A Painful but Necessary Evacuation

February 5, 2017

3 min read

Ben-Dror_Yemini

There is no need to agree with their political views in order to share their pain. No, they are not a group of fascists. They are not racist. There is a racist and hooligan minority among the settlers. There is such a minority in every human community. I doubt there is such a minority in Amona. They are not colonialists. Even if they try very hard, and they are not trying very hard, they won’t reach one percent of the horrors committed, for example, by the French in Algeria. Neither them nor the IDF or Israel.

Nevertheless, the evacuation of Amona is justified. But the fact that the evacuation is justified doesn’t stem from anyone’s disinheritance from their land. They settled on rocky ground. No one proved ownership over that land and no one worked that land. They made the wilderness flourish. They did it, no one else. They built a glorious community. But even back then they were informed that the outpost was illegal. The political passion, the faith in the Greater Land of Israel, overrode any government order and any administrative order against the construction. For with clever strategy you wage your war.

But this is not a legal issue. I beg forgiveness from the legal experts and judges, but in a legal framework, under the circumstances that have been created, a cure could have been found. The European Court of Human Rights dealt with a similar precedent in the 1990s. Refugees from the Greek side of Cyprus claimed their property—real homes, not just rocky ground—which remained on the side occupied by Turkey. The court dismissed the claim and ruled that years had passed, the circumstances had changed, new people (settlers from Turkey) had settled on their lands, so the solution would not be returning the homes and evacuating the settlers. If that’s the case where real homes and estates are involved, it should apply all the more so to rocky ground.

So why is the evacuation justified nonetheless? Because it’s not a legal issue. It’s mainly a political issue. Does the national, Zionist interest justify settling outside the settlement blocs too? Do we want a solution of one big state? Do we want an entity that will turn either into an apartheid state or into a bi-national or Arab state? These are the options. This is what is being offered to us by anyone who supports the outposts or the expansion of construction beyond the settlement blocs. This is where that part of the right wing is leading us to. It’s the most anti-national and anti-Zionist direction. It’s not the intention, it’s the outcome. There is no support among the people for an expansion beyond the settlement blocs. There is no support among the people for the establishment of one big state. But there is a majority in the coalition. That’s the Israeli paradox.

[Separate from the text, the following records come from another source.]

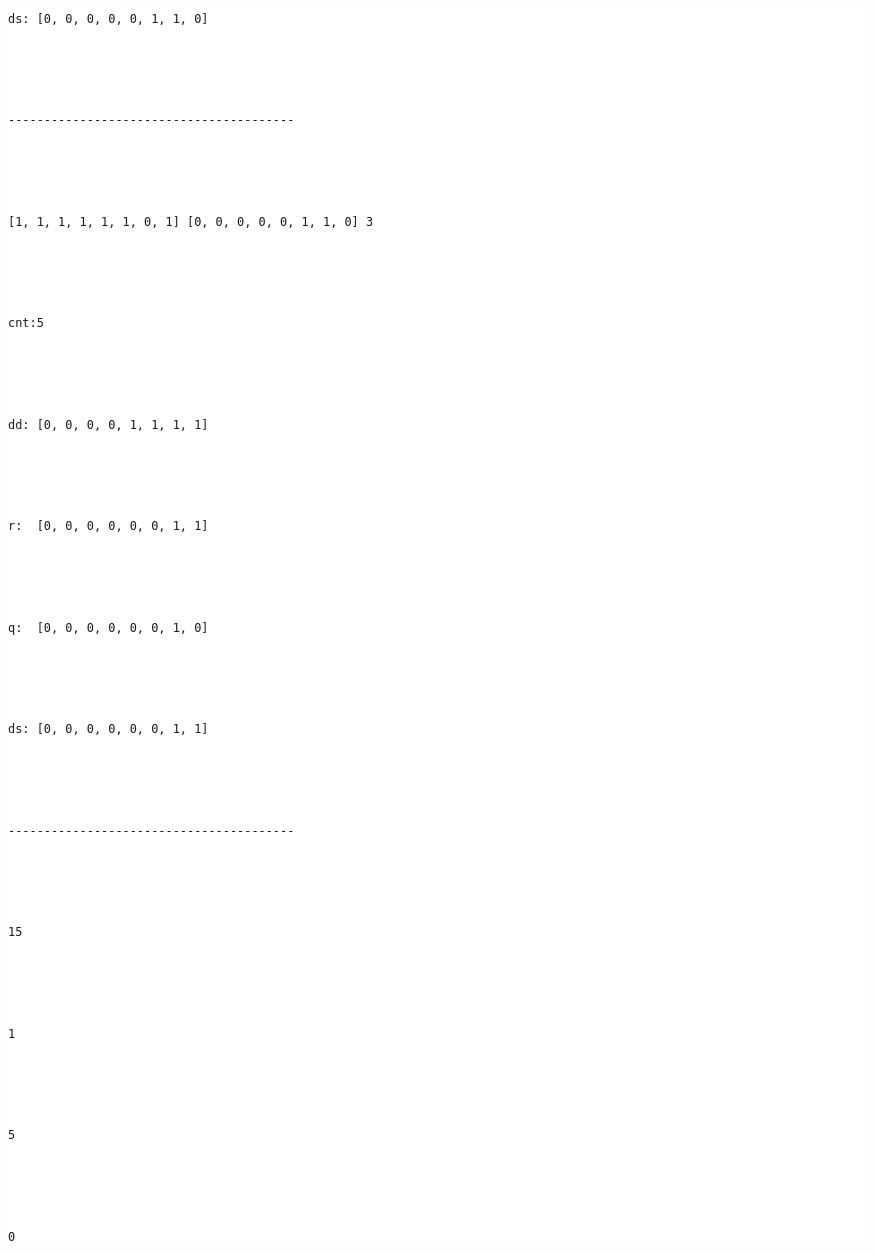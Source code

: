 


    ds: [0, 0, 0, 0, 0, 1, 1, 0]




    ----------------------------------------




    [1, 1, 1, 1, 1, 1, 0, 1] [0, 0, 0, 0, 0, 1, 1, 0] 3




    cnt:5




    dd: [0, 0, 0, 0, 1, 1, 1, 1]




    r:  [0, 0, 0, 0, 0, 0, 1, 1]




    q:  [0, 0, 0, 0, 0, 0, 1, 0]




    ds: [0, 0, 0, 0, 0, 0, 1, 1]




    ----------------------------------------




    15




    1




    5




    0




    











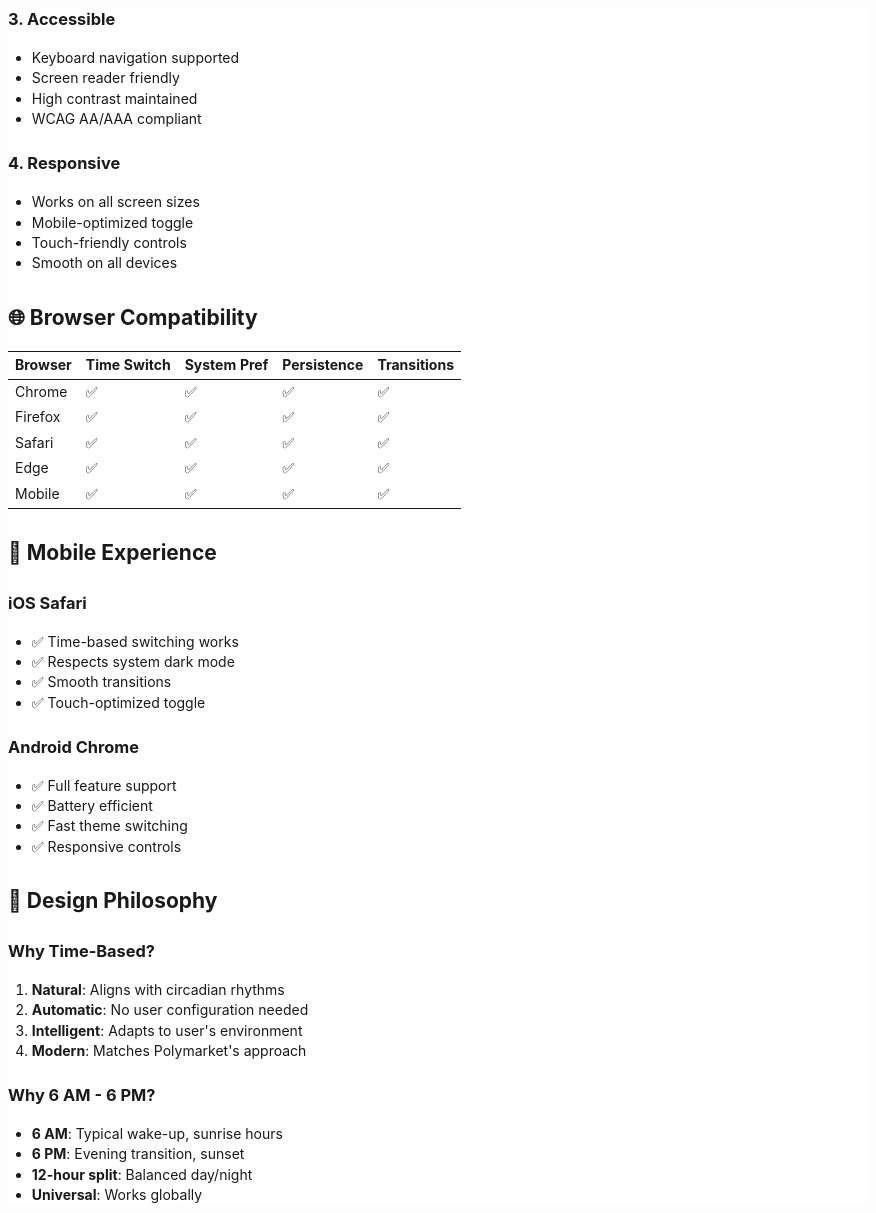 ### 3. Accessible
- Keyboard navigation supported
- Screen reader friendly
- High contrast maintained
- WCAG AA/AAA compliant

### 4. Responsive
- Works on all screen sizes
- Mobile-optimized toggle
- Touch-friendly controls
- Smooth on all devices

## 🌐 Browser Compatibility

| Browser | Time Switch | System Pref | Persistence | Transitions |
|---------|------------|-------------|-------------|-------------|
| Chrome | ✅ | ✅ | ✅ | ✅ |
| Firefox | ✅ | ✅ | ✅ | ✅ |
| Safari | ✅ | ✅ | ✅ | ✅ |
| Edge | ✅ | ✅ | ✅ | ✅ |
| Mobile | ✅ | ✅ | ✅ | ✅ |

## 📱 Mobile Experience

### iOS Safari
- ✅ Time-based switching works
- ✅ Respects system dark mode
- ✅ Smooth transitions
- ✅ Touch-optimized toggle

### Android Chrome
- ✅ Full feature support
- ✅ Battery efficient
- ✅ Fast theme switching
- ✅ Responsive controls

## 🎨 Design Philosophy

### Why Time-Based?
1. **Natural**: Aligns with circadian rhythms
2. **Automatic**: No user configuration needed
3. **Intelligent**: Adapts to user's environment
4. **Modern**: Matches Polymarket's approach

### Why 6 AM - 6 PM?
- **6 AM**: Typical wake-up, sunrise hours
- **6 PM**: Evening transition, sunset
- **12-hour split**: Balanced day/night
- **Universal**: Works globally
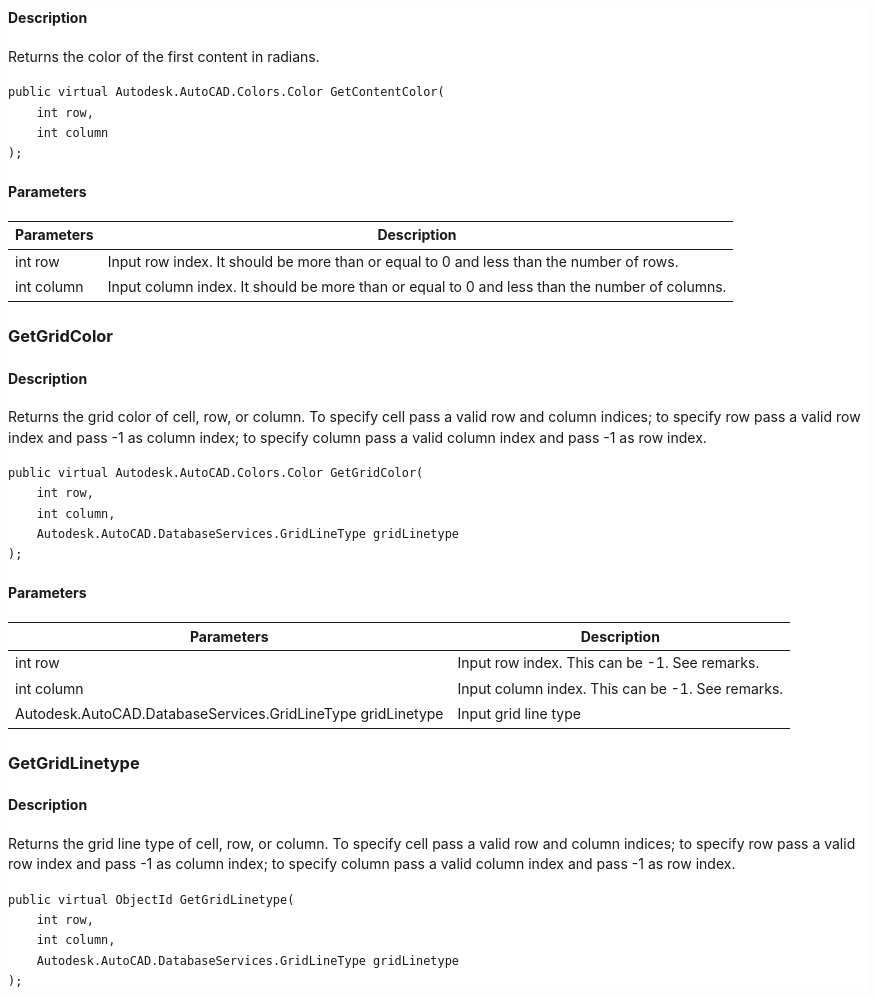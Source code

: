 #### Description
Returns the color of the first content in radians.
```text
public virtual Autodesk.AutoCAD.Colors.Color GetContentColor(
    int row, 
    int column
);
```

#### Parameters
| Parameters | Description |
| --- | --- |
| int row | Input row index. It should be more than or equal to 0 and less than the number of rows. |
| int column | Input column index. It should be more than or equal to 0 and less than the number of columns. |

### GetGridColor

#### Description
Returns the grid color of cell, row, or column. 
To specify cell pass a valid row and column indices; to specify row pass a valid row index and pass -1 as column index; to specify column pass a valid column index and pass -1 as row index.
```text
public virtual Autodesk.AutoCAD.Colors.Color GetGridColor(
    int row, 
    int column, 
    Autodesk.AutoCAD.DatabaseServices.GridLineType gridLinetype
);
```

#### Parameters
| Parameters | Description |
| --- | --- |
| int row | Input row index. This can be -1. See remarks. |
| int column | Input column index. This can be -1. See remarks. |
| Autodesk.AutoCAD.DatabaseServices.GridLineType gridLinetype | Input grid line type |

### GetGridLinetype

#### Description
Returns the grid line type of cell, row, or column. 
To specify cell pass a valid row and column indices; to specify row pass a valid row index and pass -1 as column index; to specify column pass a valid column index and pass -1 as row index.
```text
public virtual ObjectId GetGridLinetype(
    int row, 
    int column, 
    Autodesk.AutoCAD.DatabaseServices.GridLineType gridLinetype
);
```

It doesn’t mean, might I add, that the solution is an end to our control of the territories. Or two states. We must consider other options. A Palestinian state, at the moment, is also a recipe for disaster. Almost all the arguments presented by the right wing in this context are true. The right wing’s predictions, admittedly, have a tendency of fulfilling themselves. The left should pay attention. But the fact that a Palestinian state is not on the agenda doesn’t mean that we have to march towards a disaster of one big state.

Precisely because of this logic, which distinguishes between what will remain part of Israel in any event and what is located outside the settlement blocs, the Regulation Bill should be passed and applied to the 4-6 percent of Judea and Samaria lands where the majority of Jews reside. Therefore, the evacuation of individual homes of Jews in a community located within the blocs, which could happen after Amona, is a double injustice: Both legal and political. Legal, because there is an international legal precedent against such an evacuation; and political, because as long as the location is within the blocs, there is no need to evacuate them. It won’t benefit anyone. It won’t save us from the bi-national state. Everyone will lose. The Zionist left should understand that and distinguish itself from the anti-Zionist left, which only wants to cause damage and pain.

There is no need to hide the dispute, but there is also no need to widen the rift. Both those who are against settling beyond the blocs and those who support the evacuation should share the evictees’ sorrow. They are our brothers and sisters. Their tears are our tears too.